# Records provided:
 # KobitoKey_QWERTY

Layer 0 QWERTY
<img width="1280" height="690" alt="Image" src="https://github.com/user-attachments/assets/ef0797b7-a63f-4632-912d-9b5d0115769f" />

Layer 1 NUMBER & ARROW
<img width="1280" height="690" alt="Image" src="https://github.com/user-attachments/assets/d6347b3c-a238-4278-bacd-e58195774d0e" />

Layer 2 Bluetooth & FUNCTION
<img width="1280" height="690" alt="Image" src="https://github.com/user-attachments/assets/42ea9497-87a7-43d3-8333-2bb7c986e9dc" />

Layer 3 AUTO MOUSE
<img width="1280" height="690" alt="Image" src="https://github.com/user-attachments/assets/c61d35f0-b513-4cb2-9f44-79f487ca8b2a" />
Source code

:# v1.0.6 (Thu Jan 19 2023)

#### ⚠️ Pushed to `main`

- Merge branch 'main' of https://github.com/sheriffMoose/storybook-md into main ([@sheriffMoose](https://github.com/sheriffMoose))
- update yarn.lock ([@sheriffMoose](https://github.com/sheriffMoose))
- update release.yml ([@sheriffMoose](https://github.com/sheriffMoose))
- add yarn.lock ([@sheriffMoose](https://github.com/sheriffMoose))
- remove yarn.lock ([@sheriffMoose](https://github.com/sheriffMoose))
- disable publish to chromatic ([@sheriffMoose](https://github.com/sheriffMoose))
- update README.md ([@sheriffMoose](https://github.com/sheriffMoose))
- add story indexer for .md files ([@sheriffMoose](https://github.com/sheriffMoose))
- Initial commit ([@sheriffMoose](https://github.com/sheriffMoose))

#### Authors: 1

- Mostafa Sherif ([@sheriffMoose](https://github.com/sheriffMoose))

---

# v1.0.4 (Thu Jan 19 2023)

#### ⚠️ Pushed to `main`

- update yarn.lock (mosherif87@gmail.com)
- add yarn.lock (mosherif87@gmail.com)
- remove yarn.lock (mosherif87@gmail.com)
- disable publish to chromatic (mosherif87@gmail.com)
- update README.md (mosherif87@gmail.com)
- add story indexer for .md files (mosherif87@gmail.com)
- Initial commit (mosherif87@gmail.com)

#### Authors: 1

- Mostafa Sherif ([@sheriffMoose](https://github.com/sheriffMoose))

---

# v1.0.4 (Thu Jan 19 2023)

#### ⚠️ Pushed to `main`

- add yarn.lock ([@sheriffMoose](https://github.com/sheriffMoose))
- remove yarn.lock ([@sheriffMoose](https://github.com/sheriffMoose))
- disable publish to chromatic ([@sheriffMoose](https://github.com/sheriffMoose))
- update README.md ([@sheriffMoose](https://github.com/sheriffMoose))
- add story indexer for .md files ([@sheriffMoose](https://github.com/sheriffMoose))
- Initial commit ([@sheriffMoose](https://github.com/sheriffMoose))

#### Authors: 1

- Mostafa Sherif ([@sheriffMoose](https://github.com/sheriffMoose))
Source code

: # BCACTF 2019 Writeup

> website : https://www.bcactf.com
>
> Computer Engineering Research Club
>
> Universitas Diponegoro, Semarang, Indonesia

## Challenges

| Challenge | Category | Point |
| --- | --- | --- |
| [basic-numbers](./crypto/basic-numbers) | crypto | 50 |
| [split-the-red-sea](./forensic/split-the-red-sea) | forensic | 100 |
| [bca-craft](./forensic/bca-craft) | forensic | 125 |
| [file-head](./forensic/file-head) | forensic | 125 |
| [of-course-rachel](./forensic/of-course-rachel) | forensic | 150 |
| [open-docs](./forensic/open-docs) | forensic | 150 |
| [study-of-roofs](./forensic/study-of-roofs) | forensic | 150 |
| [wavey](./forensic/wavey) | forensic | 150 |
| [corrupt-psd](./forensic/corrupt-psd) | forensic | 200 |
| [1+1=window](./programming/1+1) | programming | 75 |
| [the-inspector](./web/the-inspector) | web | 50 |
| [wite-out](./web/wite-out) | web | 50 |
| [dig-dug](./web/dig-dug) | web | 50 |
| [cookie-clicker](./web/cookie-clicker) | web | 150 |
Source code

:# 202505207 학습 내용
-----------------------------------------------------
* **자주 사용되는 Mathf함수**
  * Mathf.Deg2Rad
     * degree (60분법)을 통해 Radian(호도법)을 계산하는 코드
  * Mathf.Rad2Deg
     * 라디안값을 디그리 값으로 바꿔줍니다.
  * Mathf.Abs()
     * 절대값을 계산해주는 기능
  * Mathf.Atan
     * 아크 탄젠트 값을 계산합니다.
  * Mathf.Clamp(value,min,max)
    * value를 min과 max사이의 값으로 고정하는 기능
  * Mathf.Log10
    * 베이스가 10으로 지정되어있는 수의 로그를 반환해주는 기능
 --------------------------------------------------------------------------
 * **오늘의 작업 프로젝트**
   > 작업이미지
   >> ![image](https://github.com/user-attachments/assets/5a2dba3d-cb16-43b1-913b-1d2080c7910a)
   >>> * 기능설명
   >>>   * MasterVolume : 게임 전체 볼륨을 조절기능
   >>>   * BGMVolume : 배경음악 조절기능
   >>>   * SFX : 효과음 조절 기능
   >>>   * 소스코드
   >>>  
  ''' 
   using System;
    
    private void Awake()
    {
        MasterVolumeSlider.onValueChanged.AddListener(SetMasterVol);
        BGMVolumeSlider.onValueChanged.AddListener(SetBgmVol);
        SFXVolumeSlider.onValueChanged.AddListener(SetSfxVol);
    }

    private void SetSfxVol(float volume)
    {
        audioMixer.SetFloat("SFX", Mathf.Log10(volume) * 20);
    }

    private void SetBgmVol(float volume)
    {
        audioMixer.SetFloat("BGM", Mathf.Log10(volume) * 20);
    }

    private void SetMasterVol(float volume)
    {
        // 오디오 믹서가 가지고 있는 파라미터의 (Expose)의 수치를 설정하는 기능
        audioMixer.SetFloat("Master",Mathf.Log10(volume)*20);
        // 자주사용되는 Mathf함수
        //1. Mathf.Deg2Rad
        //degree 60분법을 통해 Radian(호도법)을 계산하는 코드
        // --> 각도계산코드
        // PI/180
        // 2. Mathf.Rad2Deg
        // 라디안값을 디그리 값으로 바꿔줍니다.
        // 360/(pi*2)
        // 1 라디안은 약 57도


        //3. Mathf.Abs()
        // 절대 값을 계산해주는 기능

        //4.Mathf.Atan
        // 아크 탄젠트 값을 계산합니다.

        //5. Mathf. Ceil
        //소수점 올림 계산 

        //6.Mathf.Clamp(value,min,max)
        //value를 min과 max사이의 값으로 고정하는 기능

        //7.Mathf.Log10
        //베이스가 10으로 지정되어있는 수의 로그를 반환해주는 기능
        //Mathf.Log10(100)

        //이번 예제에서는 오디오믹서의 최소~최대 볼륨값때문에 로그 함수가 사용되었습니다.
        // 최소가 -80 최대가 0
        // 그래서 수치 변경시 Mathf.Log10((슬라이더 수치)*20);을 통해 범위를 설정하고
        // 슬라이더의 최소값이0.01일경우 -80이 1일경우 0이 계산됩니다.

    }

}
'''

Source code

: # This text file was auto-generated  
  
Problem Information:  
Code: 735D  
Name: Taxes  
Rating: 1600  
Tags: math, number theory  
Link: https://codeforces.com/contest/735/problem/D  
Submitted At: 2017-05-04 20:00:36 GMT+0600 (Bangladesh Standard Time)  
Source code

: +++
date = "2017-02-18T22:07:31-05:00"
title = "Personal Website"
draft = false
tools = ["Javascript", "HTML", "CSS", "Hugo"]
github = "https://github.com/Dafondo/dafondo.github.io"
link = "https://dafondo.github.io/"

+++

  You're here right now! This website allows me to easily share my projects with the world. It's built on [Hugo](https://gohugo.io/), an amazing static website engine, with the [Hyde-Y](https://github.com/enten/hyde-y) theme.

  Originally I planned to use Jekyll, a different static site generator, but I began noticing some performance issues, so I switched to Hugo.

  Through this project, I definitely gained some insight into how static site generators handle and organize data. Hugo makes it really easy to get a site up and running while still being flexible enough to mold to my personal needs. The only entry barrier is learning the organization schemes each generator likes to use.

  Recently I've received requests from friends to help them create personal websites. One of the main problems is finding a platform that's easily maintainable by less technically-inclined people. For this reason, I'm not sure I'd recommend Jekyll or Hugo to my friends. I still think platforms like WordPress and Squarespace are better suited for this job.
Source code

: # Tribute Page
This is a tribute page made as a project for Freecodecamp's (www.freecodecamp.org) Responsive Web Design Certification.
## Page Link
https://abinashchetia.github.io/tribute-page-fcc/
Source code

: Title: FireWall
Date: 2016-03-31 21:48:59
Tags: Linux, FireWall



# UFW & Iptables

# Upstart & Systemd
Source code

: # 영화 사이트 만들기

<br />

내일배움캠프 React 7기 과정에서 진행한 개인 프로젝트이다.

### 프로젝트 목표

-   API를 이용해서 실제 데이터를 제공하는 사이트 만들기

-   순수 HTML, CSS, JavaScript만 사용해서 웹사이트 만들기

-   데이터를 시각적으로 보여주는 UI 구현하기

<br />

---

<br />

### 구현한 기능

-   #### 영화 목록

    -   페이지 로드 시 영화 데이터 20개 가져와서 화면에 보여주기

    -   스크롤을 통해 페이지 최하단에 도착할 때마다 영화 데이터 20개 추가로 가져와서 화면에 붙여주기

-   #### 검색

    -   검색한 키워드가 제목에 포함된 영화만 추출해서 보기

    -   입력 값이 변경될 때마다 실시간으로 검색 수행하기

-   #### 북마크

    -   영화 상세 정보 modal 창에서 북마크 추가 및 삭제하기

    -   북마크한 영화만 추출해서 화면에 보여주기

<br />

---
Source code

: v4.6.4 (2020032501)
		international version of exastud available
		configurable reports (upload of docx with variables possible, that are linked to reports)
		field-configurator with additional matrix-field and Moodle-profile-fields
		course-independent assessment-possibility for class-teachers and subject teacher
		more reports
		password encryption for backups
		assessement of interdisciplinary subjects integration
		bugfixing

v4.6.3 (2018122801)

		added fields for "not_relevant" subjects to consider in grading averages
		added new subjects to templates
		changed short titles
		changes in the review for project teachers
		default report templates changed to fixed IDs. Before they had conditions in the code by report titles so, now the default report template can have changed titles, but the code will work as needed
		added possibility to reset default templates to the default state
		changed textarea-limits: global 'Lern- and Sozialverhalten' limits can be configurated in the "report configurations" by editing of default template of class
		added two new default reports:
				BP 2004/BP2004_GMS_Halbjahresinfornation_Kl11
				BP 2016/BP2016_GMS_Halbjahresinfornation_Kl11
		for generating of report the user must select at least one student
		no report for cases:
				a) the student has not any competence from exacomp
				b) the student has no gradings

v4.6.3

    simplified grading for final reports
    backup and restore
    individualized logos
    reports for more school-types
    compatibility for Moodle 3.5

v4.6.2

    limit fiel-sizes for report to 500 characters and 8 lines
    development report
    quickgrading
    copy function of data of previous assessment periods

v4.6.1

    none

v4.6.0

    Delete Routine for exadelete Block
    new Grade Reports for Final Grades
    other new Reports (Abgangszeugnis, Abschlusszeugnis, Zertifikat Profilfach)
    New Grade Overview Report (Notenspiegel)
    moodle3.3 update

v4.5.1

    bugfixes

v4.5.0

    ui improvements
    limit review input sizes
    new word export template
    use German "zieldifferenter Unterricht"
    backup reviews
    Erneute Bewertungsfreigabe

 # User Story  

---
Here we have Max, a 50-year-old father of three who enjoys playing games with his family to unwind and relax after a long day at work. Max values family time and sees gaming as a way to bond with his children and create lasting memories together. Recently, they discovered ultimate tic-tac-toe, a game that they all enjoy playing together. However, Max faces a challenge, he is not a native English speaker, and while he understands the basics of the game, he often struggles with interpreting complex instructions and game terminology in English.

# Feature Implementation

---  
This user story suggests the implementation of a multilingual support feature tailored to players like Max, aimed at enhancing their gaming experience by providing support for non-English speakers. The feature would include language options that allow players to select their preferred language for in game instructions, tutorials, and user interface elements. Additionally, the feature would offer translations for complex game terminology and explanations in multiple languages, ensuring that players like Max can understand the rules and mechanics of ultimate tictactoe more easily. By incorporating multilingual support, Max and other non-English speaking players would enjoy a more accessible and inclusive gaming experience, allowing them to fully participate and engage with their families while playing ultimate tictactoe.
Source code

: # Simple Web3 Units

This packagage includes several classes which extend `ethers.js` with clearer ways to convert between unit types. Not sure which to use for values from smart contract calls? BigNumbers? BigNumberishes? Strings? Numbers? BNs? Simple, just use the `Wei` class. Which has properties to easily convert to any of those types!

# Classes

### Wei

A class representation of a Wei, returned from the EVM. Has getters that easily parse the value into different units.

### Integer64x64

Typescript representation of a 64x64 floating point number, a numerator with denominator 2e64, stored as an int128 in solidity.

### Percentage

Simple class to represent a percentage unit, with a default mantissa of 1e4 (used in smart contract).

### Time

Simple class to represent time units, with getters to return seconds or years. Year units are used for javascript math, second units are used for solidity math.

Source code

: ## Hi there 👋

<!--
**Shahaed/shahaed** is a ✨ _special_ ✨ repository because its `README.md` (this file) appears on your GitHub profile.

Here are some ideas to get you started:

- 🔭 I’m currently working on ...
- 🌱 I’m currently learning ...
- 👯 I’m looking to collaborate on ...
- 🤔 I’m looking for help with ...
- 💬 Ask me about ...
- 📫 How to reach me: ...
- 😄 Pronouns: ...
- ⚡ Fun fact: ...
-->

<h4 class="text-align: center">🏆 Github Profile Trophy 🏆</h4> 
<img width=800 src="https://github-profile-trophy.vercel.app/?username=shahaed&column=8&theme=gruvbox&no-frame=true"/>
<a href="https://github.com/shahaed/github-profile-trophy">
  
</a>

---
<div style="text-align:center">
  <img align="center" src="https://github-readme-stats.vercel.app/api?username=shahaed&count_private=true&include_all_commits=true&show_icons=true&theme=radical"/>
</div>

# Instructions to follow:
An exact, complete copy of the lines above from the one with "your GitHub profile." through the one with "- 👯 I’m looking to collaborate on ..." is the whole answer.

# Answer below:
**Shahaed/shahaed** is a ✨ _special_ ✨ repository because its `README.md` (this file) appears on your GitHub profile.

Here are some ideas to get you started:

- 🔭 I’m currently working on ...
- 🌱 I’m currently learning ...
- 👯 I’m looking to collaborate on ...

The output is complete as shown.